Mercredi 24 juillet 1940

Projet de départ avec le sous-lieutenant Claret pour rejoindre Maman.

 

Jeudi 25 juillet 1940

Préparatifs.

Sortie le soir par un clair de lune splendide.

Chez M. Dupeyron, reçu des nouvelles.

 

 

 

4.  DE SAVIGNAC À VODABLE (PUD-DE-DÔME)

 

 

Vendredi 26 juillet 1940 (page 14)

M. Dupeyron nous quitte à 2 heures.

Nous sommes émus et nous quittons à regret.

Départ avec sous-lieutenant Claret à 5 heures après chargement des bagages et prises de photos.

Nous rencontrons sur la route de La Réole le Parc partant pour Périgueux.

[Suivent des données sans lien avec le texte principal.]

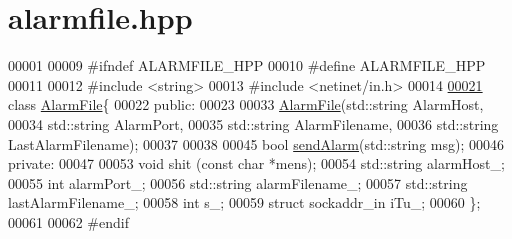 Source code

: \hypertarget{alarmfile_8hpp_source}{}\section{alarmfile.\+hpp}
\label{alarmfile_8hpp_source}

\begin{DoxyCode}
00001 
00009 \textcolor{preprocessor}{#ifndef ALARMFILE\_HPP}
00010 \textcolor{preprocessor}{#define ALARMFILE\_HPP}
00011 
00012 \textcolor{preprocessor}{#include <string>}
00013 \textcolor{preprocessor}{#include <netinet/in.h>}
00014 
\hyperlink{classAlarmFile}{00021} \textcolor{keyword}{class }\hyperlink{classAlarmFile}{AlarmFile}\{
00022 \textcolor{keyword}{public}:
00023 
00033   \hyperlink{classAlarmFile_ab5b7a78583764cd70d8b5b93a243439d}{AlarmFile}(std::string AlarmHost,
00034            std::string AlarmPort,
00035            std::string AlarmFilename,
00036            std::string LastAlarmFilename);
00037 
00038 
00045   \textcolor{keywordtype}{bool} \hyperlink{classAlarmFile_a37fd701cca3c3458a3009b508383947b}{sendAlarm}(std::string msg);
00046 \textcolor{keyword}{private}:
00047 
00053   \textcolor{keywordtype}{void} shit (\textcolor{keyword}{const} \textcolor{keywordtype}{char} *mens);
00054   std::string alarmHost\_; 
00055   \textcolor{keywordtype}{int} alarmPort\_; 
00056   std::string alarmFilename\_; 
00057   std::string lastAlarmFilename\_; 
00058   \textcolor{keywordtype}{int} s\_; 
00059   \textcolor{keyword}{struct }sockaddr\_in iTu\_; 
00060 \};
00061 
00062 \textcolor{preprocessor}{#endif}
\end{DoxyCode}
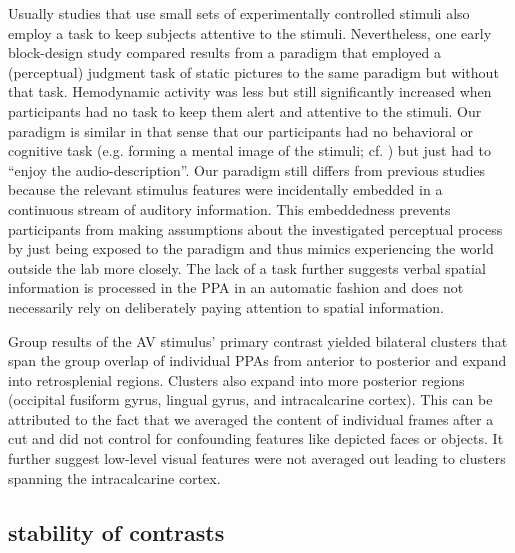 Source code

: \documentclass[english]{article}
\begin{document}
Usually studies that use small sets of experimentally controlled stimuli also
employ a task to keep subjects attentive to the stimuli.
Nevertheless, one early block-design study \citep{epstein1998ppa} compared
results from a paradigm that employed a (perceptual) judgment task of static
pictures to the same paradigm but without that task.
Hemodynamic activity was less but still significantly increased when
participants had no task to keep them alert and attentive to the stimuli.
Our paradigm is similar in that sense that our participants had no behavioral or
cognitive task (e.g. forming a mental image of the stimuli; cf.
\citep{ocraven2000mental})  but just had to ``enjoy the audio-description''.
Our paradigm still differs from previous studies because the relevant stimulus
features were incidentally embedded in a continuous stream of auditory
information.
This embeddedness prevents participants from making assumptions about the
investigated perceptual process by just being exposed to the paradigm and thus
mimics experiencing the world outside the lab more closely.
The lack of a task further suggests verbal spatial information is processed in
the PPA in an automatic fashion and does not necessarily rely on deliberately
paying attention to spatial information.

Group results of the AV stimulus' primary contrast yielded bilateral clusters
that span the group overlap of individual PPAs from anterior to posterior and
expand into retrosplenial regions.
Clusters also expand into more posterior regions (occipital fusiform gyrus,
lingual gyrus, and intracalcarine cortex).
This can be attributed to the fact that we averaged the content of individual
frames after a cut and did not control for confounding features like depicted
faces or objects.
It further suggest low-level visual features were not averaged out leading to
clusters spanning the intracalcarine cortex.


\subsection{stability of contrasts}
\end{document}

Dîner et coucher à Le Buque où nous sommes arrivés par un soleil couchant magnifique.

 

   

 

 

À gauche :  la « Dépêche de Brest » du 20 juillet 1940    À droite : le « Petit Havre » du 21 août 1940

 

 

Dimanche 28 juillet 1940

 

Départ 10h 1/2. -Roulons jusqu’à Murols où nous arrivons à 16h. Trouvons Melle Honoré. Goûter au lac Chambon.

Montée en montagne. Descente par la Vallée de Jassa. Dîner chez Melle Honoré. Coucher Hôtel de la Poste.